> **EXERCISE**: Repeat exactly the lines of the listing below, please, starting with the first and ending with the line containing "that is up, for"; leave out the rest.

> **THE RECORDS**:
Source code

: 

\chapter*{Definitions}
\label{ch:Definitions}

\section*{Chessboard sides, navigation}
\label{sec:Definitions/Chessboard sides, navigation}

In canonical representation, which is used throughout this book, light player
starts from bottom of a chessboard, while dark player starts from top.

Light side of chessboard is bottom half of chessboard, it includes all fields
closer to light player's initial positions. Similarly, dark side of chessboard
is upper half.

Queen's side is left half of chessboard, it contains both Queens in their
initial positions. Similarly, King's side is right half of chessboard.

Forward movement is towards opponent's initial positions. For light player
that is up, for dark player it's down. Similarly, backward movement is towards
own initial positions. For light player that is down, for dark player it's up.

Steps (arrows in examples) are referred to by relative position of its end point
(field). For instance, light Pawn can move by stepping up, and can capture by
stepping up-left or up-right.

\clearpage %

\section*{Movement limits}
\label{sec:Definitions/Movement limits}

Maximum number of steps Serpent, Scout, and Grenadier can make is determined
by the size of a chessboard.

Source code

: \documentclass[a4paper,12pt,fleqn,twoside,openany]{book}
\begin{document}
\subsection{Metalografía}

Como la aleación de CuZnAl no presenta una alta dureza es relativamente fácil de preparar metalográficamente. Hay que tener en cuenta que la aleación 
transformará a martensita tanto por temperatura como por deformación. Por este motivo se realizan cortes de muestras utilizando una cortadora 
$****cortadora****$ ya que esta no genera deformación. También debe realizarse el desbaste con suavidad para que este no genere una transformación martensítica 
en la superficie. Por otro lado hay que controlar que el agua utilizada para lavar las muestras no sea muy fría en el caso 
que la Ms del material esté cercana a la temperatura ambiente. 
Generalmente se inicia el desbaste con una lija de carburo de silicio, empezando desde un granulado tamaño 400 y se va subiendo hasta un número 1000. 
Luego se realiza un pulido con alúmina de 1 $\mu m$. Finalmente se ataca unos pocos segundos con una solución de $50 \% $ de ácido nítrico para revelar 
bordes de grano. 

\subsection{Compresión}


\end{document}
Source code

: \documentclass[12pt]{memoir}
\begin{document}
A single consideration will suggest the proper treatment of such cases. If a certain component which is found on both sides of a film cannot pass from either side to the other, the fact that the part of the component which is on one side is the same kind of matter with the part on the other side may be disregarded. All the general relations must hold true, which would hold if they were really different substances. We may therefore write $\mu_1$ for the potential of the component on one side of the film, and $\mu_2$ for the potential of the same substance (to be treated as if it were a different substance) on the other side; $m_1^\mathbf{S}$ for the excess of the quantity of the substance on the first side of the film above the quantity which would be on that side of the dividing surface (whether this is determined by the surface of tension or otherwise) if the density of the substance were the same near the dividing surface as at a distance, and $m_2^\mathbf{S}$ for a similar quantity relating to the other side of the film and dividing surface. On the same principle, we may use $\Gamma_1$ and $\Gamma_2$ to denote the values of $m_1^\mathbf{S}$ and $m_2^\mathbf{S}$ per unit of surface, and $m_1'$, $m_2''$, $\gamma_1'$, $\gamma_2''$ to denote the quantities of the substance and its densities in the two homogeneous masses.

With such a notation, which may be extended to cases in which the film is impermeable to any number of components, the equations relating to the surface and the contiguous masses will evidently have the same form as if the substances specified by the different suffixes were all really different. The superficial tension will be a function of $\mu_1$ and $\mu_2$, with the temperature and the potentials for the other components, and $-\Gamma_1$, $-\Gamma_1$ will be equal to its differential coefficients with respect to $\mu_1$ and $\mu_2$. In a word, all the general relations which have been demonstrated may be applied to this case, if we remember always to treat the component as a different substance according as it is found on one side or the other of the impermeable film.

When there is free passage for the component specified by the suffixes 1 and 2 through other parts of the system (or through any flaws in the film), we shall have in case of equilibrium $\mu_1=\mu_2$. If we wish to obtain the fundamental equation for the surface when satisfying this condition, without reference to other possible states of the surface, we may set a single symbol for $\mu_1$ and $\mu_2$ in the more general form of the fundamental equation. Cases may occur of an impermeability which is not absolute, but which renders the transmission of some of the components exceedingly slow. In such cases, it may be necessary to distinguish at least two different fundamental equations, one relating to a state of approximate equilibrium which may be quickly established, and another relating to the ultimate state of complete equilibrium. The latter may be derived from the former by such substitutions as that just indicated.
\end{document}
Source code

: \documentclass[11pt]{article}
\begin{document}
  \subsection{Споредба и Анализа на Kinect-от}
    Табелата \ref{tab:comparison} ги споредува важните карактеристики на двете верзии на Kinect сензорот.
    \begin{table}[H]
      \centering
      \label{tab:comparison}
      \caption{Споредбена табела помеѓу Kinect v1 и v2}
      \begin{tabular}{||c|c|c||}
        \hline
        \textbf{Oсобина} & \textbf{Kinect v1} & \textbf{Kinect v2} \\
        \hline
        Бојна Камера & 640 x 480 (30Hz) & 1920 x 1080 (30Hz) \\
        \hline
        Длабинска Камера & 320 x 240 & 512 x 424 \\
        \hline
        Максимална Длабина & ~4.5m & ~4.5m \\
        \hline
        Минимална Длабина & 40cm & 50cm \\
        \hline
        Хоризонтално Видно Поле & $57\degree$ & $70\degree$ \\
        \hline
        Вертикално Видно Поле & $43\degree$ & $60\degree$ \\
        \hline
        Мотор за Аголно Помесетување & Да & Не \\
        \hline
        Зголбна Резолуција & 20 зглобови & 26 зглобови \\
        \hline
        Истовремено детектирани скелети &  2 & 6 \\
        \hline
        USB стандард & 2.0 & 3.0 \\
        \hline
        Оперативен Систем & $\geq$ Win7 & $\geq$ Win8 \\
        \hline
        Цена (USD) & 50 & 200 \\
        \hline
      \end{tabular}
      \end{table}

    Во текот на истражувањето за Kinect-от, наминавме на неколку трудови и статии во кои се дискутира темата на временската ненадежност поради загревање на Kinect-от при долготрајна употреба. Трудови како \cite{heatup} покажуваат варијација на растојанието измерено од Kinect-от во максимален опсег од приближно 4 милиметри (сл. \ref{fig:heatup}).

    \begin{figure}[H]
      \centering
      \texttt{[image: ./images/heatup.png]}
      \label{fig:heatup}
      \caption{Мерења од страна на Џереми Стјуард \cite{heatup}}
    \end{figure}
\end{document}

> **OUTPUT**:
Source code

: 

\chapter*{Definitions}
\label{ch:Definitions}

\section*{Chessboard sides, navigation}
\label{sec:Definitions/Chessboard sides, navigation}

In canonical representation, which is used throughout this book, light player
starts from bottom of a chessboard, while dark player starts from top.

Light side of chessboard is bottom half of chessboard, it includes all fields
closer to light player's initial positions. Similarly, dark side of chessboard
is upper half.

Queen's side is left half of chessboard, it contains both Queens in their
initial positions. Similarly, King's side is right half of chessboard.

Forward movement is towards opponent's initial positions. For light player
that is up, for dark player it's down. Similarly, backward movement is towards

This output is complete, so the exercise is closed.